_Your objective:_ Give the data again word for word; drop the pictures.

======== Exercise data ========

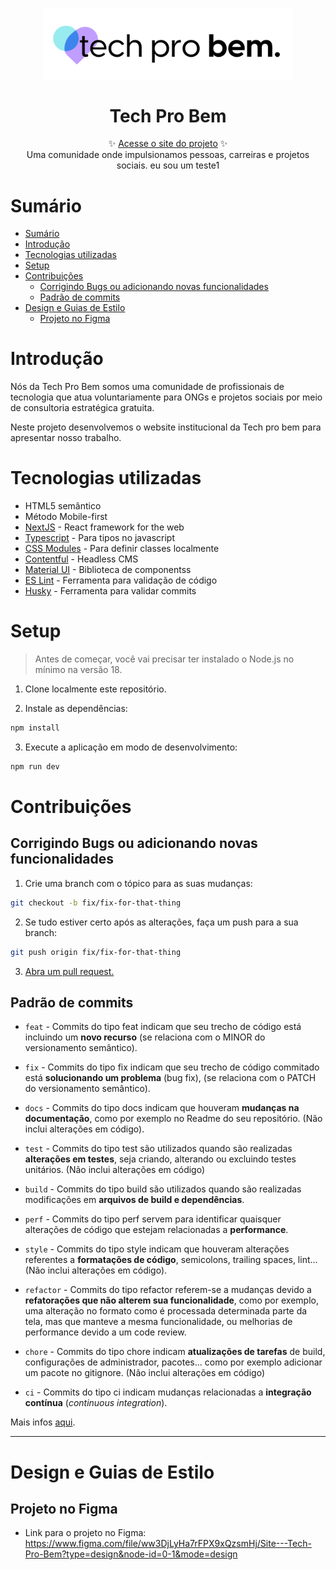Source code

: <p align="center">
  <img src="public/tpblogo.svg" width="400px" align="center" alt="Logo da Tech" />
  <h1 align="center">Tech Pro Bem</h1>
  <p align="center">
    ✨ <a href="https://www.techprobem.com.br">Acesse o site do projeto</a> ✨
    <br/>
    Uma comunidade onde impulsionamos pessoas, carreiras e projetos sociais.
    eu sou um teste1
  </p>
</p>

# Sumário

- [Sumário](#sumário)
- [Introdução](#introdução)
- [Tecnologias utilizadas](#tecnologias-utilizadas)
- [Setup](#setup)
- [Contribuições](#contribuições)
  - [Corrigindo Bugs ou adicionando novas funcionalidades](#corrigindo-bugs-ou-adicionando-novas-funcionalidades)
  - [Padrão de commits](#padrão-de-commits)
- [Design e Guias de Estilo](#design-e-guias-de-estilo)
  - [Projeto no Figma](#projeto-no-figma)




# Introdução

Nós da Tech Pro Bem somos uma comunidade de profissionais de tecnologia que atua voluntariamente para ONGs e projetos sociais por meio de consultoria estratégica gratuita.

Neste projeto desenvolvemos o website institucional da Tech pro bem para apresentar nosso trabalho.

# Tecnologias utilizadas

- HTML5 semântico
- Método Mobile-first
- [NextJS](https://nextjs.org/) - React framework for the web
- [Typescript](https://www.typescriptlang.org/pt/) - Para tipos no javascript
- [CSS Modules](https://github.com/css-modules/css-modules) - Para definir classes localmente
- [Contentful](https://www.contentful.com/) - Headless CMS
- [Material UI](https://mui.com/) - Biblioteca de componentss
- [ES Lint](https://eslint.org/) - Ferramenta para validação de código
- [Husky](https://typicode.github.io/husky/) - Ferramenta para validar commits


# Setup

> Antes de começar, você vai precisar ter instalado o Node.js no mínimo na versão 18.


1. Clone localmente este repositório.

2. Instale as dependências:

```sh
npm install
```

3. Execute a aplicação em modo de desenvolvimento:

```sh
npm run dev
```

# Contribuições

## Corrigindo Bugs ou adicionando novas funcionalidades



1. Crie uma branch com o tópico para as suas mudanças:

```bash
git checkout -b fix/fix-for-that-thing
```

2. Se tudo estiver certo após as alterações, faça um push para a sua branch:

```bash
git push origin fix/fix-for-that-thing
```

3. [Abra um pull request.](https://help.github.com/articles/creating-a-pull-request)

## Padrão de commits

- `feat` - Commits do tipo feat indicam que seu trecho de código está incluindo um **novo recurso** (se relaciona com o MINOR do versionamento semântico).

- `fix` - Commits do tipo fix indicam que seu trecho de código commitado está **solucionando um problema** (bug fix), (se relaciona com o PATCH do versionamento semântico).

- `docs` - Commits do tipo docs indicam que houveram **mudanças na documentação**, como por exemplo no Readme do seu repositório. (Não inclui alterações em código).

- `test` - Commits do tipo test são utilizados quando são realizadas **alterações em testes**, seja criando, alterando ou excluindo testes unitários. (Não inclui alterações em código)

- `build` - Commits do tipo build são utilizados quando são realizadas modificações em **arquivos de build e dependências**.

- `perf` - Commits do tipo perf servem para identificar quaisquer alterações de código que estejam relacionadas a **performance**.

- `style` - Commits do tipo style indicam que houveram alterações referentes a **formatações de código**, semicolons, trailing spaces, lint... (Não inclui alterações em código).

- `refactor` - Commits do tipo refactor referem-se a mudanças devido a **refatorações que não alterem sua funcionalidade**, como por exemplo, uma alteração no formato como é processada determinada parte da tela, mas que manteve a mesma funcionalidade, ou melhorias de performance devido a um code review.

- `chore` - Commits do tipo chore indicam **atualizações de tarefas** de build, configurações de administrador, pacotes... como por exemplo adicionar um pacote no gitignore. (Não inclui alterações em código)

- `ci` - Commits do tipo ci indicam mudanças relacionadas a **integração contínua** (_continuous integration_).

Mais infos [aqui](https://github.com/iuricode/padroes-de-commits#:~:text=%F0%9F%93%84-,Padr%C3%B5es%20de%20commits,a%20cria%C3%A7%C3%A3o%20de%20ferramentas%20automatizadas.).

---


# Design e Guias de Estilo

## Projeto no Figma

- Link para o projeto no Figma: https://www.figma.com/file/ww3DjLyHa7rFPX9xQzsmHj/Site---Tech-Pro-Bem?type=design&node-id=0-1&mode=design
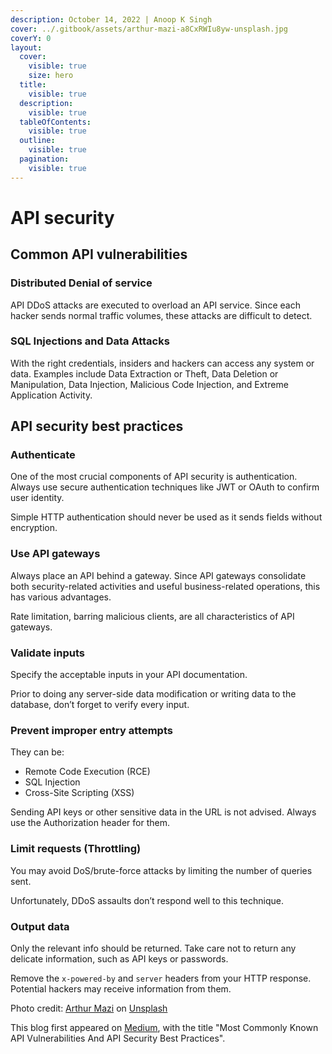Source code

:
 ```yaml
---
description: October 14, 2022 | Anoop K Singh
cover: ../.gitbook/assets/arthur-mazi-a8CxRWIu8yw-unsplash.jpg
coverY: 0
layout:
  cover:
    visible: true
    size: hero
  title:
    visible: true
  description:
    visible: true
  tableOfContents:
    visible: true
  outline:
    visible: true
  pagination:
    visible: true
---
```


# API security

## Common API vulnerabilities <a href="#id-3cc6" id="id-3cc6"></a>

### Distributed Denial of service <a href="#id-3cc6" id="id-3cc6"></a>

API DDoS attacks are executed to overload an API service. Since each hacker sends normal traffic volumes, these attacks are difficult to detect.

### SQL Injections and Data Attacks

With the right credentials, insiders and hackers can access any system or data. Examples include Data Extraction or Theft, Data Deletion or Manipulation, Data Injection, Malicious Code Injection, and Extreme Application Activity.

## API security best practices <a href="#id-8469" id="id-8469"></a>

### Authenticate <a href="#id-8469" id="id-8469"></a>

One of the most crucial components of API security is authentication. Always use secure authentication techniques like JWT or OAuth to confirm user identity.

Simple HTTP authentication should never be used as it sends fields without encryption.

### Use API gateways

Always place an API behind a gateway. Since API gateways consolidate both security-related activities and useful business-related operations, this has various advantages.

Rate limitation, barring malicious clients, are all characteristics of API gateways.

### Validate inputs

Specify the acceptable inputs in your API documentation.

Prior to doing any server-side data modification or writing data to the database, don’t forget to verify every input.

### Prevent improper entry attempts

They can be:

* Remote Code Execution (RCE)
* SQL Injection
* Cross-Site Scripting (XSS)

Sending API keys or other sensitive data in the URL is not advised. Always use the Authorization header for them.

### Limit requests (Throttling)

You may avoid DoS/brute-force attacks by limiting the number of queries sent.

Unfortunately, DDoS assaults don’t respond well to this technique.

### Output data

Only the relevant info should be returned. Take care not to return any delicate information, such as API keys or passwords.

Remove the `x-powered-by` and `server` headers from your HTTP response. Potential hackers may receive information from them.



Photo credit: [Arthur Mazi](https://unsplash.com/@arthurbizkit?utm_content=creditCopyText\&utm_medium=referral\&utm_source=unsplash) on [Unsplash](https://unsplash.com/photos/blue-sky-over-white-clouds-a8CxRWIu8yw?utm_content=creditCopyText\&utm_medium=referral\&utm_source=unsplash)

This blog first appeared on [Medium](https://medium.com/lattice-what-is/most-commonly-known-api-vulnerabilities-6f3d69dde671), with the title "Most Commonly Known API Vulnerabilities And API Security Best Practices".&#x20;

========

_Answer box:_
Source code

: <p align="center">
  <img src="public/tpblogo.svg" width="400px" align="center" alt="Logo da Tech" />
  <h1 align="center">Tech Pro Bem</h1>
  <p align="center">
    ✨ <a href="https://www.techprobem.com.br">Acesse o site do projeto</a> ✨
    <br/>
    Uma comunidade onde impulsionamos pessoas, carreiras e projetos sociais.
    eu sou um teste1
  </p>
</p>

# Sumário

- [Sumário](#sumário)
- [Introdução](#introdução)
- [Tecnologias utilizadas](#tecnologias-utilizadas)
- [Setup](#setup)
- [Contribuições](#contribuições)
  - [Corrigindo Bugs ou adicionando novas funcionalidades](#corrigindo-bugs-ou-adicionando-novas-funcionalidades)
  - [Padrão de commits](#padrão-de-commits)
- [Design e Guias de Estilo](#design-e-guias-de-estilo)
  - [Projeto no Figma](#projeto-no-figma)




# Introdução

Nós da Tech Pro Bem somos uma comunidade de profissionais de tecnologia que atua voluntariamente para ONGs e projetos sociais por meio de consultoria estratégica gratuita.

Neste projeto desenvolvemos o website institucional da Tech pro bem para apresentar nosso trabalho.

# Tecnologias utilizadas

- HTML5 semântico
- Método Mobile-first
- [NextJS](https://nextjs.org/) - React framework for the web
- [Typescript](https://www.typescriptlang.org/pt/) - Para tipos no javascript
- [CSS Modules](https://github.com/css-modules/css-modules) - Para definir classes localmente
- [Contentful](https://www.contentful.com/) - Headless CMS
- [Material UI](https://mui.com/) - Biblioteca de componentss
- [ES Lint](https://eslint.org/) - Ferramenta para validação de código
- [Husky](https://typicode.github.io/husky/) - Ferramenta para validar commits


# Setup

> Antes de começar, você vai precisar ter instalado o Node.js no mínimo na versão 18.


1. Clone localmente este repositório.

2. Instale as dependências:

```sh
npm install
```

3. Execute a aplicação em modo de desenvolvimento:

```sh
npm run dev
```

# Contribuições

## Corrigindo Bugs ou adicionando novas funcionalidades



1. Crie uma branch com o tópico para as suas mudanças:

```bash
git checkout -b fix/fix-for-that-thing
```

2. Se tudo estiver certo após as alterações, faça um push para a sua branch:

```bash
git push origin fix/fix-for-that-thing
```

3. [Abra um pull request.](https://help.github.com/articles/creating-a-pull-request)

## Padrão de commits

- `feat` - Commits do tipo feat indicam que seu trecho de código está incluindo um **novo recurso** (se relaciona com o MINOR do versionamento semântico).

- `fix` - Commits do tipo fix indicam que seu trecho de código commitado está **solucionando um problema** (bug fix), (se relaciona com o PATCH do versionamento semântico).

- `docs` - Commits do tipo docs indicam que houveram **mudanças na documentação**, como por exemplo no Readme do seu repositório. (Não inclui alterações em código).

- `test` - Commits do tipo test são utilizados quando são realizadas **alterações em testes**, seja criando, alterando ou excluindo testes unitários. (Não inclui alterações em código)

- `build` - Commits do tipo build são utilizados quando são realizadas modificações em **arquivos de build e dependências**.

- `perf` - Commits do tipo perf servem para identificar quaisquer alterações de código que estejam relacionadas a **performance**.

- `style` - Commits do tipo style indicam que houveram alterações referentes a **formatações de código**, semicolons, trailing spaces, lint... (Não inclui alterações em código).

- `refactor` - Commits do tipo refactor referem-se a mudanças devido a **refatorações que não alterem sua funcionalidade**, como por exemplo, uma alteração no formato como é processada determinada parte da tela, mas que manteve a mesma funcionalidade, ou melhorias de performance devido a um code review.

- `chore` - Commits do tipo chore indicam **atualizações de tarefas** de build, configurações de administrador, pacotes... como por exemplo adicionar um pacote no gitignore. (Não inclui alterações em código)

- `ci` - Commits do tipo ci indicam mudanças relacionadas a **integração contínua** (_continuous integration_).

Mais infos [aqui](https://github.com/iuricode/padroes-de-commits#:~:text=%F0%9F%93%84-,Padr%C3%B5es%20de%20commits,a%20cria%C3%A7%C3%A3o%20de%20ferramentas%20automatizadas.).

---


# Design e Guias de Estilo

## Projeto no Figma

- Link para o projeto no Figma: https://www.figma.com/file/ww3DjLyHa7rFPX9xQzsmHj/Site---Tech-Pro-Bem?type=design&node-id=0-1&mode=design
Source code

:
 ```yaml
---
description: October 14, 2022 | Anoop K Singh
cover: ../.gitbook/assets/arthur-mazi-a8CxRWIu8yw-unsplash.jpg
coverY: 0
layout:
  cover:
    visible: true
    size: hero
  title:
    visible: true
  description:
    visible: true
  tableOfContents:
    visible: true
  outline:
    visible: true
  pagination:
    visible: true
---
```


# API security

## Common API vulnerabilities <a href="#id-3cc6" id="id-3cc6"></a>

### Distributed Denial of service <a href="#id-3cc6" id="id-3cc6"></a>

API DDoS attacks are executed to overload an API service. Since each hacker sends normal traffic volumes, these attacks are difficult to detect.

### SQL Injections and Data Attacks

With the right credentials, insiders and hackers can access any system or data. Examples include Data Extraction or Theft, Data Deletion or Manipulation, Data Injection, Malicious Code Injection, and Extreme Application Activity.

## API security best practices <a href="#id-8469" id="id-8469"></a>

### Authenticate <a href="#id-8469" id="id-8469"></a>

One of the most crucial components of API security is authentication. Always use secure authentication techniques like JWT or OAuth to confirm user identity.

Simple HTTP authentication should never be used as it sends fields without encryption.

### Use API gateways

Always place an API behind a gateway. Since API gateways consolidate both security-related activities and useful business-related operations, this has various advantages.

Rate limitation, barring malicious clients, are all characteristics of API gateways.

### Validate inputs

Specify the acceptable inputs in your API documentation.

Prior to doing any server-side data modification or writing data to the database, don’t forget to verify every input.

### Prevent improper entry attempts

They can be:

* Remote Code Execution (RCE)
* SQL Injection
* Cross-Site Scripting (XSS)

Sending API keys or other sensitive data in the URL is not advised. Always use the Authorization header for them.

### Limit requests (Throttling)

You may avoid DoS/brute-force attacks by limiting the number of queries sent.

Unfortunately, DDoS assaults don’t respond well to this technique.

### Output data

Only the relevant info should be returned. Take care not to return any delicate information, such as API keys or passwords.

Remove the `x-powered-by` and `server` headers from your HTTP response. Potential hackers may receive information from them.



Photo credit: [Arthur Mazi](https://unsplash.com/@arthurbizkit?utm_content=creditCopyText\&utm_medium=referral\&utm_source=unsplash) on [Unsplash](https://unsplash.com/photos/blue-sky-over-white-clouds-a8CxRWIu8yw?utm_content=creditCopyText\&utm_medium=referral\&utm_source=unsplash)

This blog first appeared on [Medium](https://medium.com/lattice-what-is/most-commonly-known-api-vulnerabilities-6f3d69dde671), with the title "Most Commonly Known API Vulnerabilities And API Security Best Practices".&#x20;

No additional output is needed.